* _THE INPUT_:

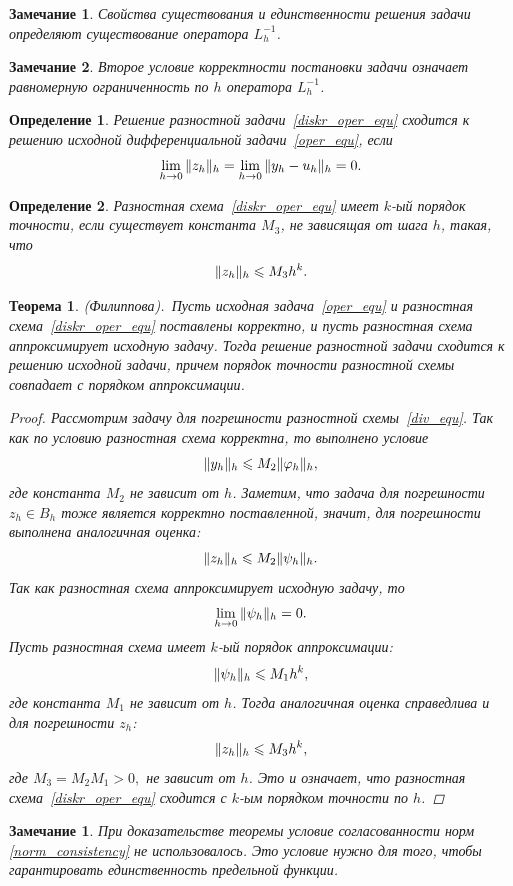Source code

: \documentclass[11pt,a4paper,twoside]{report}
\numberwithin{equation}{section}
\newtheorem*{definition}{Определение}
\theoremstyle{definition}
\theoremstyle{plain}
\newtheorem{theorem}{Теорема}[section]
\newtheorem{note}{Замечание}[section]
\newtheorem*{note*}{Замечание}
\DeclarePairedDelimiter\norm{\lVert}{\rVert}
\begin{document}
%
%
\begin{note}
%
    Свойства существования и единственности решения задачи определяют существование
    оператора $L_h^{-1}$.
%
\end{note}
%
%
\begin{note}
%
    Второе условие корректности постановки задачи означает
    равномерную ограниченность по $h$ оператора $L_h^{-1}$.
%
\end{note}
%
%
\begin{definition}
%
    Решение разностной задачи~\eqref{diskr_oper_equ} сходится к решению исходной
    дифференциальной задачи~\eqref{oper_equ}, если
    $$
        \lim_{h\rightarrow0}{\norm{z_h}_h}=\lim_{h\rightarrow0}{\norm{y_h-u_h}_h}=0.
    $$
%
\end{definition}
%
%
\begin{definition}
%
    Разностная схема~\eqref{diskr_oper_equ} имеет $k$-ый порядок точности, если
    существует константа $M_3$, не зависящая от шага $h$, такая, что
    $$
        \norm{z_h}_h \leqslant M_3h^k.
    $$
%
\end{definition}
%
%
\begin{theorem}
%
    (Филиппова).~Пусть исходная задача~\eqref{oper_equ} и разностная
    схема~\eqref{diskr_oper_equ}
     поставлены корректно, и пусть разностная схема аппроксимирует исходную задачу.
    Тогда решение разностной задачи сходится к
    решению исходной задачи, причем порядок точности разностной схемы совпадает
    с порядком аппроксимации.
    \begin{proof}
        Рассмотрим задачу для погрешности разностной схемы~\eqref{div_equ}.
        Так как по условию разностная схема корректна, то выполнено условие
        $$
            \norm{y_h}_h \leqslant M_2 \norm{\varphi_h}_h,
        $$
        где константа $M_2$ не зависит от $h$. Заметим, что задача для
        погрешности $z_h \in B_h$ тоже является корректно поставленной, значит,
        для погрешности выполнена аналогичная оценка:
        $$
            \norm{z_h}_h \leqslant M_2\norm{\psi_h}_h.
        $$
        Так как разностная схема аппроксимирует исходную задачу, то
        $$
            \lim_{h\rightarrow0}{\norm{\psi_h}_h}=0.
        $$
        Пусть разностная схема имеет $k$-ый порядок аппроксимации:
        $$
            \norm{\psi_h}_h \leqslant M_1h^k,
        $$
        где константа $M_1$ не зависит от $h$. Тогда аналогичная оценка справедлива и
        для погрешности $z_h$:
        $$
            \norm{z_h}_h \leqslant M_3h^k,
        $$
        где $M_3=M_2M_1 >0,$ не зависит от $h$. Это и означает,
        что разностная схема~\eqref{diskr_oper_equ} сходится с $k$-ым порядком
        точности по $h$.
    \end{proof}
%
\end{theorem}
%
%
\begin{note*}
%
При доказательстве теоремы условие согласованности норм \eqref{norm_consistency}
не использовалось. Это условие нужно для того, чтобы гарантировать
единственность предельной функции.
%
\end{note*}
%
\end{document}
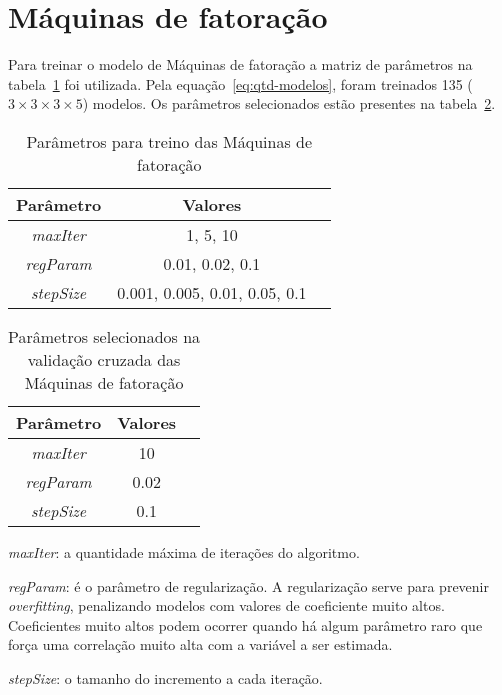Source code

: \section{Máquinas de fatoração}
\label{sec:fm}

Para treinar o modelo de Máquinas de fatoração a matriz de parâmetros na tabela~\ref{tab:param-fm} foi utilizada.
Pela equação~\ref{eq:qtd-modelos}, foram treinados 135 ($3 \times 3 \times 3 \times 5$) modelos.
Os parâmetros selecionados estão presentes na tabela~\ref{tab:param-final-fm}.

\begin{table}[h]
    \centering
    \begin{tabular}{|c|c|c|}
        \hline
        Parâmetro         & Valores                       \\ \hline
        \textit{maxIter}  & 1, 5, 10                      \\
        \textit{regParam} & 0.01, 0.02, 0.1               \\
        \textit{stepSize} & 0.001, 0.005, 0.01, 0.05, 0.1 \\ \hline
    \end{tabular}
    \caption{Parâmetros para treino das Máquinas de fatoração}
    \label{tab:param-fm}
\end{table}

\begin{table}[h]
    \centering
    \begin{tabular}{|c|c|c|}
        \hline
        Parâmetro         & Valores \\ \hline
        \textit{maxIter}  & 10      \\
        \textit{regParam} & 0.02    \\
        \textit{stepSize} & 0.1     \\ \hline
    \end{tabular}
    \caption{Parâmetros selecionados na validação cruzada das Máquinas de fatoração}
    \label{tab:param-final-fm}
\end{table}

\textit{maxIter}: a quantidade máxima de iterações do algoritmo.

\textit{regParam}: é o parâmetro de regularização.
A regularização serve para prevenir \textit{overfitting}, penalizando modelos com valores de coeficiente muito altos.
Coeficientes muito altos podem ocorrer quando há algum parâmetro raro que força uma correlação muito alta com a variável a ser estimada.

\textit{stepSize}: o tamanho do incremento a cada iteração.
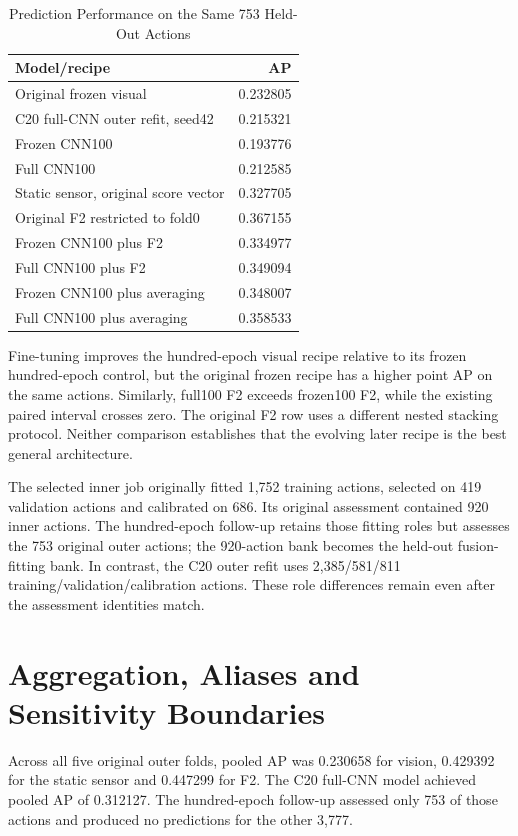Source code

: \begin{table}[htbp]
\caption{Prediction Performance on the Same 753 Held-Out Actions}\label{tab:753-supplement}
\centering\small

\begin{tabular}{lr}\toprule Model/recipe&AP\\\midrule
Original frozen visual&0.232805\\
C20 full-CNN outer refit, seed42&0.215321\\
Frozen CNN100&0.193776\\
Full CNN100&0.212585\\
Static sensor, original score vector&0.327705\\
Original F2 restricted to fold0&0.367155\\
Frozen CNN100 plus F2&0.334977\\
Full CNN100 plus F2&0.349094\\
Frozen CNN100 plus averaging&0.348007\\
Full CNN100 plus averaging&0.358533\\\bottomrule
\end{tabular}
\end{table}

Fine-tuning improves the hundred-epoch visual recipe relative to its frozen
hundred-epoch control, but the original frozen recipe has a higher point AP on the same
actions. Similarly, full100 F2 exceeds frozen100 F2, while the existing paired interval
crosses zero. The original F2 row uses a different nested stacking protocol. Neither
comparison establishes that the evolving later recipe is the best general architecture.

The selected inner job originally fitted 1,752 training actions, selected on 419
validation actions and calibrated on 686. Its original assessment contained 920 inner
actions. The hundred-epoch follow-up retains those fitting roles but assesses the 753
original outer actions; the 920-action bank becomes the held-out fusion-fitting bank. In
contrast, the C20 outer refit uses 2,385/581/811 training/validation/calibration
actions. These role differences remain even after the assessment identities match.

\section{Aggregation, Aliases and Sensitivity Boundaries}
Across all five original outer folds, pooled AP was 0.230658 for vision, 0.429392 for
the static sensor and 0.447299 for F2. The C20 full-CNN model achieved pooled AP of
0.312127. The hundred-epoch follow-up assessed only 753 of those actions and produced no
predictions for the other 3,777.

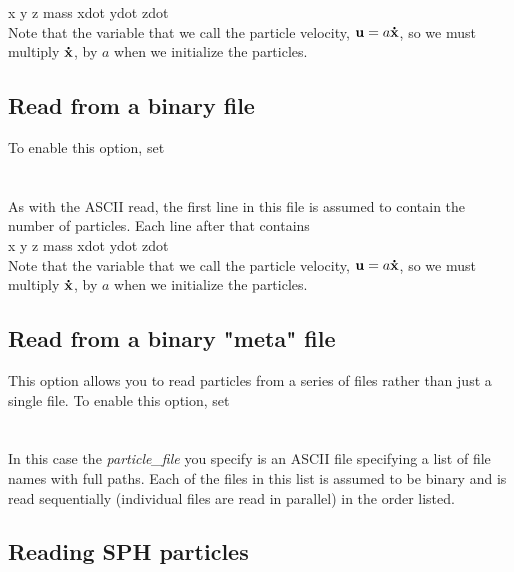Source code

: x y z mass xdot ydot zdot \\

Note that the variable that we call the particle velocity, ${\mathbf u} = a {\bf \dot{x}}$, 
so we must multiply ${\bf \dot{x}}$, by $a$ when we initialize the particles.

\subsection{Read from a binary file}

To enable this option, set \\

 \\
 \\

As with the ASCII read, the first line in this file is
assumed to contain the number of particles.  Each line after that contains  \\

x y z mass xdot ydot zdot \\

Note that the variable that we call the particle velocity, ${\mathbf u} = a {\bf \dot{x}}$, 
so we must multiply ${\bf \dot{x}}$, by $a$ when we initialize the particles.

\subsection{Read from a binary "meta" file}

This option allows you to read particles from a series of files rather than 
just a single file.   To enable this option, set \\

 \\
 \\

In this case the {\em particle\_file} you specify is an ASCII file specifying a
list of file names with full paths.   Each of the files in this list is assumed
to be binary and is read sequentially (individual files are read in parallel) in 
the order listed.

\subsection{Reading SPH particles}

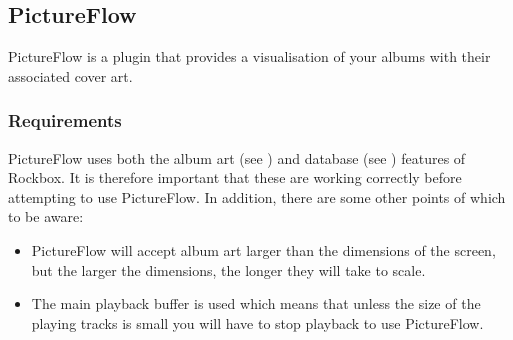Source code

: \subsection{PictureFlow}
PictureFlow is a plugin that provides a visualisation of your albums with
their associated cover art.

\subsubsection{Requirements}
PictureFlow uses both the album art (see ) and 
database (see ) features of Rockbox.
It is therefore important that these are working correctly before attempting
to use PictureFlow. In addition, there are some other points of which to be
aware:

  \begin{itemize}
    \item PictureFlow will accept album art larger than the dimensions of the
    screen, but the larger the dimensions, the longer they will take to scale.
    \item The main playback buffer is used which means that unless the size of the
    playing tracks is small you will have to stop playback to use PictureFlow.
  \end{itemize}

* _TASK STATEMENT_:
Which lines above contain the word "plus"? Copy each of them.

* _WRITTEN ANSWER_:
Frozen CNN100 plus F2&0.334977\\
Full CNN100 plus F2&0.349094\\
Frozen CNN100 plus averaging&0.348007\\
Full CNN100 plus averaging&0.358533\\\bottomrule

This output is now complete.